(Saved entries)
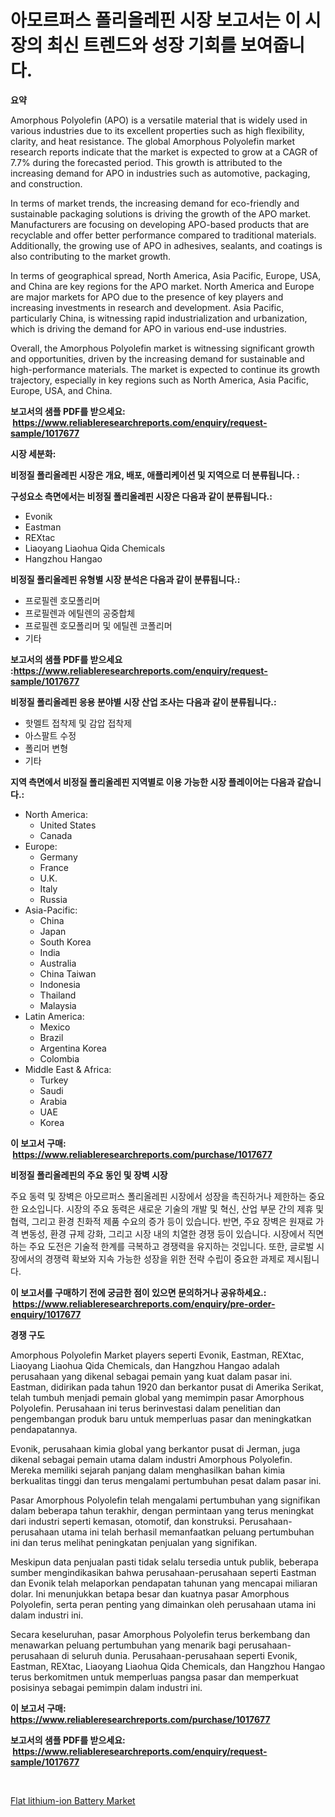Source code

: <p><h1>아모르퍼스 폴리올레핀 시장 보고서는 이 시장의 최신 트렌드와 성장 기회를 보여줍니다.</h1></p><p><strong>요약</strong></p>
<p><p>Amorphous Polyolefin (APO) is a versatile material that is widely used in various industries due to its excellent properties such as high flexibility, clarity, and heat resistance. The global Amorphous Polyolefin market research reports indicate that the market is expected to grow at a CAGR of 7.7% during the forecasted period. This growth is attributed to the increasing demand for APO in industries such as automotive, packaging, and construction.</p><p>In terms of market trends, the increasing demand for eco-friendly and sustainable packaging solutions is driving the growth of the APO market. Manufacturers are focusing on developing APO-based products that are recyclable and offer better performance compared to traditional materials. Additionally, the growing use of APO in adhesives, sealants, and coatings is also contributing to the market growth.</p><p>In terms of geographical spread, North America, Asia Pacific, Europe, USA, and China are key regions for the APO market. North America and Europe are major markets for APO due to the presence of key players and increasing investments in research and development. Asia Pacific, particularly China, is witnessing rapid industrialization and urbanization, which is driving the demand for APO in various end-use industries.</p><p>Overall, the Amorphous Polyolefin market is witnessing significant growth and opportunities, driven by the increasing demand for sustainable and high-performance materials. The market is expected to continue its growth trajectory, especially in key regions such as North America, Asia Pacific, Europe, USA, and China.</p></p>
<p><strong>보고서의 샘플 PDF를 받으세요: &nbsp;<a href="https://www.reliableresearchreports.com/enquiry/request-sample/1017677">https://www.reliableresearchreports.com/enquiry/request-sample/1017677</a></strong></p>
<p><strong>시장 세분화:</strong></p>
<p><strong> 비정질 폴리올레핀 시장은 개요, 배포, 애플리케이션 및 지역으로 더 분류됩니다. :</strong></p>
<p><strong>구성요소 측면에서는 비정질 폴리올레핀 시장은 다음과 같이 분류됩니다.:</strong></p>
<p><ul><li>Evonik</li><li>Eastman</li><li>REXtac</li><li>Liaoyang Liaohua Qida Chemicals</li><li>Hangzhou Hangao</li></ul></p>
<p><strong> 비정질 폴리올레핀 유형별 시장 분석은 다음과 같이 분류됩니다.:</strong></p>
<p><ul><li>프로필렌 호모폴리머</li><li>프로필렌과 에틸렌의 공중합체</li><li>프로필렌 호모폴리머 및 에틸렌 코폴리머</li><li>기타</li></ul></p>
<p><strong>보고서의 샘플 PDF를 받으세요 :<a href="https://www.reliableresearchreports.com/enquiry/request-sample/1017677">https://www.reliableresearchreports.com/enquiry/request-sample/1017677</a></strong></p>
<p><strong> 비정질 폴리올레핀 응용 분야별 시장 산업 조사는 다음과 같이 분류됩니다.:</strong></p>
<p><ul><li>핫멜트 접착제 및 감압 접착제</li><li>아스팔트 수정</li><li>폴리머 변형</li><li>기타</li></ul></p>
<p><strong>지역 측면에서 비정질 폴리올레핀 지역별로 이용 가능한 시장 플레이어는 다음과 같습니다.:</strong></p>
<p><ul>
    <li>
        North America:
        <ul>
            <li>United States</li>
            <li>Canada</li>
        </ul>
    </li>
    <li>
        Europe:
        <ul>
            <li>Germany</li>
            <li>France</li>
            <li>U.K.</li>
            <li>Italy</li>
            <li>Russia</li>
        </ul>
    </li>
    <li>
        Asia-Pacific:
        <ul>
            <li>China</li>
            <li>Japan</li>
            <li>South Korea</li>
            <li>India</li>
            <li>Australia</li>
            <li>China Taiwan</li>
            <li>Indonesia</li>
            <li>Thailand</li>
            <li>Malaysia</li>
        </ul>
    </li>
    <li>
        Latin America:
        <ul>
            <li>Mexico</li>
            <li>Brazil</li>
            <li>Argentina Korea</li>
            <li>Colombia</li>
        </ul>
    </li>
    <li>
        Middle East & Africa:
        <ul>
            <li>Turkey</li>
            <li>Saudi</li>
            <li>Arabia</li>
            <li>UAE</li>
            <li>Korea</li>
        </ul>
    </li>
    </ul></p>
<p><strong>이 보고서 구매: &nbsp;<a href="https://www.reliableresearchreports.com/purchase/1017677">https://www.reliableresearchreports.com/purchase/1017677</a></strong></p>
<p><strong>비정질 폴리올레핀의 주요 동인 및 장벽 시장</strong></p>
<p><p>주요 동력 및 장벽은 아모르퍼스 폴리올레핀 시장에서 성장을 촉진하거나 제한하는 중요한 요소입니다. 시장의 주요 동력은 새로운 기술의 개발 및 혁신, 산업 부문 간의 제휴 및 협력, 그리고 환경 친화적 제품 수요의 증가 등이 있습니다. 반면, 주요 장벽은 원재료 가격 변동성, 환경 규제 강화, 그리고 시장 내의 치열한 경쟁 등이 있습니다. 시장에서 직면하는 주요 도전은 기술적 한계를 극복하고 경쟁력을 유지하는 것입니다. 또한, 글로벌 시장에서의 경쟁력 확보와 지속 가능한 성장을 위한 전략 수립이 중요한 과제로 제시됩니다.</p></p>
<p><strong>이 보고서를 구매하기 전에 궁금한 점이 있으면 문의하거나 공유하세요.: &nbsp;<a href="https://www.reliableresearchreports.com/enquiry/pre-order-enquiry/1017677">https://www.reliableresearchreports.com/enquiry/pre-order-enquiry/1017677</a></strong></p>
<p><strong>경쟁 구도</strong></p>
<p><p>Amorphous Polyolefin Market players seperti Evonik, Eastman, REXtac, Liaoyang Liaohua Qida Chemicals, dan Hangzhou Hangao adalah perusahaan yang dikenal sebagai pemain yang kuat dalam pasar ini. Eastman, didirikan pada tahun 1920 dan berkantor pusat di Amerika Serikat, telah tumbuh menjadi pemain global yang memimpin pasar Amorphous Polyolefin. Perusahaan ini terus berinvestasi dalam penelitian dan pengembangan produk baru untuk memperluas pasar dan meningkatkan pendapatannya.</p><p>Evonik, perusahaan kimia global yang berkantor pusat di Jerman, juga dikenal sebagai pemain utama dalam industri Amorphous Polyolefin. Mereka memiliki sejarah panjang dalam menghasilkan bahan kimia berkualitas tinggi dan terus mengalami pertumbuhan pesat dalam pasar ini.</p><p>Pasar Amorphous Polyolefin telah mengalami pertumbuhan yang signifikan dalam beberapa tahun terakhir, dengan permintaan yang terus meningkat dari industri seperti kemasan, otomotif, dan konstruksi. Perusahaan-perusahaan utama ini telah berhasil memanfaatkan peluang pertumbuhan ini dan terus melihat peningkatan penjualan yang signifikan.</p><p>Meskipun data penjualan pasti tidak selalu tersedia untuk publik, beberapa sumber mengindikasikan bahwa perusahaan-perusahaan seperti Eastman dan Evonik telah melaporkan pendapatan tahunan yang mencapai miliaran dolar. Ini menunjukkan betapa besar dan kuatnya pasar Amorphous Polyolefin, serta peran penting yang dimainkan oleh perusahaan utama ini dalam industri ini.</p><p>Secara keseluruhan, pasar Amorphous Polyolefin terus berkembang dan menawarkan peluang pertumbuhan yang menarik bagi perusahaan-perusahaan di seluruh dunia. Perusahaan-perusahaan seperti Evonik, Eastman, REXtac, Liaoyang Liaohua Qida Chemicals, dan Hangzhou Hangao terus berkomitmen untuk memperluas pangsa pasar dan memperkuat posisinya sebagai pemimpin dalam industri ini.</p></p>
<p><strong>이 보고서 구매: &nbsp; <a href="https://www.reliableresearchreports.com/purchase/1017677">https://www.reliableresearchreports.com/purchase/1017677</a></strong></p>
<p><strong>보고서의 샘플 PDF를 받으세요: &nbsp;<a href="https://www.reliableresearchreports.com/enquiry/request-sample/1017677">https://www.reliableresearchreports.com/enquiry/request-sample/1017677</a></strong><strong></strong></p>
<p>&nbsp;</p>
<p><p><a href="https://github.com/ChiragRP21/Market-Research-Report-List-4/blob/main/flat-lithium-ion-battery-market.md">Flat lithium-ion Battery Market</a></p></p>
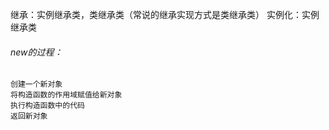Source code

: 继承：实例继承类，类继承类（常说的继承实现方式是类继承类）
实例化：实例继承类

###### new的过程：

    创建一个新对象
    将构造函数的作用域赋值给新对象
    执行构造函数中的代码
    返回新对象
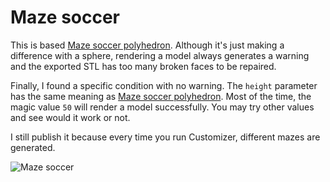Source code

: # Maze soccer 

This is based [Maze soccer polyhedron](https://www.thingiverse.com/thing:1523288). Although it's just making a difference with a sphere, rendering a model always generates a warning and the exported STL has too many broken faces to be repaired. 

Finally, I found a specific condition with no warning. The `height` parameter has the same meaning as [Maze soccer polyhedron](https://www.thingiverse.com/thing:1523288). Most of the time, the magic value `50` will render a model successfully. You may try other values and see would it work or not.

I still publish it because every time you run Customizer, different mazes are generated. 

![Maze soccer](http://thingiverse-production-new.s3.amazonaws.com/renders/b7/6e/51/40/01/b2ce63980b50842e588933d0a541ae80_preview_featured.JPG)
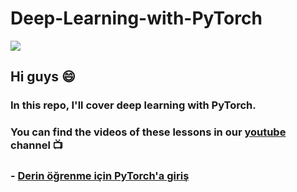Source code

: # Deep-Learning-with-PyTorch

![](https://cdn.pixabay.com/photo/2018/07/25/08/58/business-3560916_1280.jpg)

## Hi guys 😄

### In this repo, I'll cover deep learning with PyTorch. 

### You can find the videos of these lessons in our [youtube](https://www.youtube.com/c/TirendazAkademi) channel 📺

### - [Derin öğrenme için PyTorch'a giriş](https://www.youtube.com/watch?v=z0qJRc_WgEw)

- What the task asks -
When the line with "<p><strong> 비정질 폴리올레핀 시장은" is reached in the data above, start copying there, and copy each line exactly until the line with "<p><ul><li>프로필렌 호모폴리머</li><li>프로필렌과 에틸렌의" has been copied; copy nothing else.

- Solution -
<p><strong> 비정질 폴리올레핀 시장은 개요, 배포, 애플리케이션 및 지역으로 더 분류됩니다. :</strong></p>
<p><strong>구성요소 측면에서는 비정질 폴리올레핀 시장은 다음과 같이 분류됩니다.:</strong></p>
<p><ul><li>Evonik</li><li>Eastman</li><li>REXtac</li><li>Liaoyang Liaohua Qida Chemicals</li><li>Hangzhou Hangao</li></ul></p>
<p><strong> 비정질 폴리올레핀 유형별 시장 분석은 다음과 같이 분류됩니다.:</strong></p>
<p><ul><li>프로필렌 호모폴리머</li><li>프로필렌과 에틸렌의 공중합체</li><li>프로필렌 호모폴리머 및 에틸렌 코폴리머</li><li>기타</li></ul></p>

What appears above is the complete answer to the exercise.